Last fall, when Aidan was constantly complaining about Harvard, Clare had made him a deal. “If you stop moaning and groaning about being forced to apply to the best academic institution in the country,” she said, “I’ll put in an application for somewhere I don’t want to go, either.”

It had turned into a game, the two of them poring over heavy books filled with rankings and seemingly endless online lists. Aidan’s first suggestions were all jokes, places that were much too close (the community college that Scotty’s now attending), or much too far (universities in Moscow and Tokyo and Beijing), much too technical (MIT), or not technical enough (a college of “living wisdom” where you could actually major in yoga).

But once Clare had nixed all of those, Aidan got serious.

“All your others are on the East Coast,” he pointed out. “So maybe we should find you something out west to balance things out.”

“I like that,” she’d said. “That way, we’ll sort of be mirroring each other, since you’re all West Coast except for Harvard.”

After that, it was easy. Finding the closest thing to Harvard on the West Coast meant one thing: Stanford. And so she’d applied.

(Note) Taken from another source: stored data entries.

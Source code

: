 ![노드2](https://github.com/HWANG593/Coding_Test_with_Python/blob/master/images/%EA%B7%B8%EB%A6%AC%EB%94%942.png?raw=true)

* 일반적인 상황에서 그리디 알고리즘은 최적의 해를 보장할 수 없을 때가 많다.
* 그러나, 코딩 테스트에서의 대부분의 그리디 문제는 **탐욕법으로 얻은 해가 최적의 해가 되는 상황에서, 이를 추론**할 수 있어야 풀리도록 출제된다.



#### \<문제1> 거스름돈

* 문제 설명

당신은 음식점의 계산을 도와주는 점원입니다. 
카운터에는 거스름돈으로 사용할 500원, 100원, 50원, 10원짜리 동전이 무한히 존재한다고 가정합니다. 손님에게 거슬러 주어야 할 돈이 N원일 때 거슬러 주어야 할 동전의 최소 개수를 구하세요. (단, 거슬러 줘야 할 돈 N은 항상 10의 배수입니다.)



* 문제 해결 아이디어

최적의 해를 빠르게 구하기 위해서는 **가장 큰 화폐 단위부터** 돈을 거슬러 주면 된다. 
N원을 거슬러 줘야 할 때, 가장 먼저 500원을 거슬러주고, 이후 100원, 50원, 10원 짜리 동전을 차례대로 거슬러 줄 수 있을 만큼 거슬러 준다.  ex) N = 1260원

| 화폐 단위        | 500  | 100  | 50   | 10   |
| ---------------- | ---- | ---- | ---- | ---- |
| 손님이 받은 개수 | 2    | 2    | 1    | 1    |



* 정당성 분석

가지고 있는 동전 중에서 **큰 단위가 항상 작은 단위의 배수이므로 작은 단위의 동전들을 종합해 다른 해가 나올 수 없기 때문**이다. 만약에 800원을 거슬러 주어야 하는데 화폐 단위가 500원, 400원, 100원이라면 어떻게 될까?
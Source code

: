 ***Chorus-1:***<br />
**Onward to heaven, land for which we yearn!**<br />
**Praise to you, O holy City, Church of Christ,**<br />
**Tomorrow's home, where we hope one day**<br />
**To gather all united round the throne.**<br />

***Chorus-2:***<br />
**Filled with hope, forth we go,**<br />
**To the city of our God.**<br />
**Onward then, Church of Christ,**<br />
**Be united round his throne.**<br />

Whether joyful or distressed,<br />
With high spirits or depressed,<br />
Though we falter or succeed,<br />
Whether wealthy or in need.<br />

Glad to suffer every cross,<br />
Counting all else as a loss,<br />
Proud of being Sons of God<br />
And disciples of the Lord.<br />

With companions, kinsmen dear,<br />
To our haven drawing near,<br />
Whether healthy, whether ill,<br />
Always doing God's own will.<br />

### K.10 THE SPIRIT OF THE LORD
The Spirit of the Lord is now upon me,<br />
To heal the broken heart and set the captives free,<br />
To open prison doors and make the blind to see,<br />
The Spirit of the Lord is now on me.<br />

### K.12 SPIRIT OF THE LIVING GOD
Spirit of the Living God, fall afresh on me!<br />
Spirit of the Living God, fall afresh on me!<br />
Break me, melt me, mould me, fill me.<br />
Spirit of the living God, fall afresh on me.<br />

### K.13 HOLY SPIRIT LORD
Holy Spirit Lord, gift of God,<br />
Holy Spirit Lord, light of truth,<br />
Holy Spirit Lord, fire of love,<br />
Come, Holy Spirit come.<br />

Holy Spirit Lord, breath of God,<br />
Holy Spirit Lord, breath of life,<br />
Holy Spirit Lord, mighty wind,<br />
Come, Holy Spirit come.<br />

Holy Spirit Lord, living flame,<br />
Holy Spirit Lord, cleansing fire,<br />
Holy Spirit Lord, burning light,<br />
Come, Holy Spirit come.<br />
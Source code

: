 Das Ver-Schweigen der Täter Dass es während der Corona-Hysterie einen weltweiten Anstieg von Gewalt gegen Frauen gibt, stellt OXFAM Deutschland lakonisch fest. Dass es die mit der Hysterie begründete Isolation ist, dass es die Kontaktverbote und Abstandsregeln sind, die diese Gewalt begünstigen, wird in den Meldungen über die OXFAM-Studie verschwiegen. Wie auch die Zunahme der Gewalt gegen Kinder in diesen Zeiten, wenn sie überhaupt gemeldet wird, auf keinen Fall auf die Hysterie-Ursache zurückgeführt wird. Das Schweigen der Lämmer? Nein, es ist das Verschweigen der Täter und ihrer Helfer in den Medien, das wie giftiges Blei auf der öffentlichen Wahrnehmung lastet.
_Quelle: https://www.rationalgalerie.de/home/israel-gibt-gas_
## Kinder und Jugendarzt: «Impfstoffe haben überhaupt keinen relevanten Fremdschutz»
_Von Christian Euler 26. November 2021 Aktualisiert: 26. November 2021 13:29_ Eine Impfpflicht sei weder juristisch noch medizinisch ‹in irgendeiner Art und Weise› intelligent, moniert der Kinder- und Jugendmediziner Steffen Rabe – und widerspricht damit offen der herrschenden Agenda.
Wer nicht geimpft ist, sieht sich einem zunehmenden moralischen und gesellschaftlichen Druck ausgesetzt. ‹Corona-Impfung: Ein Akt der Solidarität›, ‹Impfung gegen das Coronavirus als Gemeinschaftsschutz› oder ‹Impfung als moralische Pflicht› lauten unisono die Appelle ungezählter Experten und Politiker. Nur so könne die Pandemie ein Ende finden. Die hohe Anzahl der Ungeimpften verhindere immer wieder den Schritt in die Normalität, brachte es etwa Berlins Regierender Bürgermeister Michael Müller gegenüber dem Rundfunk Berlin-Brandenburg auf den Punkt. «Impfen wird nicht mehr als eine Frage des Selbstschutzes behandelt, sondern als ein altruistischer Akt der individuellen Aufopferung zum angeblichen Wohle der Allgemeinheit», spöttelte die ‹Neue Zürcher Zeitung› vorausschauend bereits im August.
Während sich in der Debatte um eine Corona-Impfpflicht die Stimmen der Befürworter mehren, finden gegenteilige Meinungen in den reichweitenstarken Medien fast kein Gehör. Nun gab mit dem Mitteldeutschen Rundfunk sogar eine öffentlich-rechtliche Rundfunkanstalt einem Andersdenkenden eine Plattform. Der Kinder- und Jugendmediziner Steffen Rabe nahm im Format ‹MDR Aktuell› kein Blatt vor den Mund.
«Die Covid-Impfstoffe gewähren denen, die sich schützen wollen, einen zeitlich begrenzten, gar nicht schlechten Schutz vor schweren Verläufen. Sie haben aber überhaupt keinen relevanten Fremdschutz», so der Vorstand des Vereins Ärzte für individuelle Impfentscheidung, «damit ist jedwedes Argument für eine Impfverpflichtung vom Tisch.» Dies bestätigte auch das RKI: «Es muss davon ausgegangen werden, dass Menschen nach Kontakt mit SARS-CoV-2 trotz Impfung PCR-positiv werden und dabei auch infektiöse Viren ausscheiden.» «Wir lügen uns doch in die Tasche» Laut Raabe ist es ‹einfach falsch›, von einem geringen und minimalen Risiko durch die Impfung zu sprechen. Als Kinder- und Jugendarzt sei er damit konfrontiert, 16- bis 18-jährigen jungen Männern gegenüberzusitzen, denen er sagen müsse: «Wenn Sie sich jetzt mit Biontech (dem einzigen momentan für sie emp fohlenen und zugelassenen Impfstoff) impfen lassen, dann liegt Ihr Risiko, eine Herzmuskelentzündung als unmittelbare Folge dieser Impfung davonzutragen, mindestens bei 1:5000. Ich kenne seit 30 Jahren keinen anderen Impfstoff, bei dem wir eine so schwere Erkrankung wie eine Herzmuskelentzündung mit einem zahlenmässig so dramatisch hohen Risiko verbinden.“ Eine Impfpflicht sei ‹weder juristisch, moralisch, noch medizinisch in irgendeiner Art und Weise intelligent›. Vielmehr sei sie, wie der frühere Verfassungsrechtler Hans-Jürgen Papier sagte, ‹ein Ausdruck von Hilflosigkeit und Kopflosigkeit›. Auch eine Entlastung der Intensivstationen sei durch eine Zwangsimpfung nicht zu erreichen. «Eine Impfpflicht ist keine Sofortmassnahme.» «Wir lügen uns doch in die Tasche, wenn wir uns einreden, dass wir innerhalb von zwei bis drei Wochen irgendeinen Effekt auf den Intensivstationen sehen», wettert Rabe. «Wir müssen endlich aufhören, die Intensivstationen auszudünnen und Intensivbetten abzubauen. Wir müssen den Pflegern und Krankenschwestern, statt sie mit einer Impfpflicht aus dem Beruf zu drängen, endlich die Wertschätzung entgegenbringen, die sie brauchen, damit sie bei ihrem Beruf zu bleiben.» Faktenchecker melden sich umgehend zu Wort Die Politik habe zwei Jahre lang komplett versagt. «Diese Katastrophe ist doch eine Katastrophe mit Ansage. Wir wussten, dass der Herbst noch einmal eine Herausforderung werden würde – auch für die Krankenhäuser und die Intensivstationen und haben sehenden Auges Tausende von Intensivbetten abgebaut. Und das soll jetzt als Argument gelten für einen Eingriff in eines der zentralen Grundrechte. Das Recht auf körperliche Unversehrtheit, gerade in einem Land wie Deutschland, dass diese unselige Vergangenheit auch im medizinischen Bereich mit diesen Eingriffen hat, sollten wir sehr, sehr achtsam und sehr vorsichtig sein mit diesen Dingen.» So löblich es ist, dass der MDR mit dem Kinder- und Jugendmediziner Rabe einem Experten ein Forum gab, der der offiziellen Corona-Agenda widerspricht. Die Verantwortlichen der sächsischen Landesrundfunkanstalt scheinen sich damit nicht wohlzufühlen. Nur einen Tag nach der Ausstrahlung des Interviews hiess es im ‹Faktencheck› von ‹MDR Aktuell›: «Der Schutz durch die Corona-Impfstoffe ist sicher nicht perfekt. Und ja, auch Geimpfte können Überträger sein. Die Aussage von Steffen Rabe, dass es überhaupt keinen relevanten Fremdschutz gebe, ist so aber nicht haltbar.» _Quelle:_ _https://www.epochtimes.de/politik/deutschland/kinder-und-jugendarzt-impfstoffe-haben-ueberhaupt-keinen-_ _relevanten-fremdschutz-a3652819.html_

When her rejection arrived, Clare didn’t mind. She’d never expected to get in, nor had she ever seriously considered going there, but she was surprised to see a flicker of disappointment in Aidan’s eyes when she told him.

“Well, there goes our safety school.”

Clare had frowned. “Stanford wasn’t my safety. Not by a long shot.”

“Yeah,” he said, smiling, “but it was mine.”

“You applied?” she asked, staring at him, and he shook his head.

“There was just something kind of cool about knowing we might be on the same coast,” he told her. “Kind of like a safety net… you know, for us.”

“Well, there’s always Harvard,” she said, expecting that to cheer him up a bit, but instead, she saw something shut down behind his eyes, and he only shrugged.

“We’ll see.”

Clare doesn’t mind that he didn’t end up applying. Not really. She knows that Aidan’s best and worst quality is this: that he wants everyone to be happy. He’s always bending over backward, doing cartwheels and flips and somersaults in an effort to make sure he doesn’t offend anyone. So she can understand his logic. If he’d applied and gotten into Harvard, there’s no way he could have chosen another school without causing a huge rift with his father. But if he fixed the odds himself, making sure it wasn’t even a possibility, there was a chance he could get out of the trap that had been set for him his entire life with barely a scratch.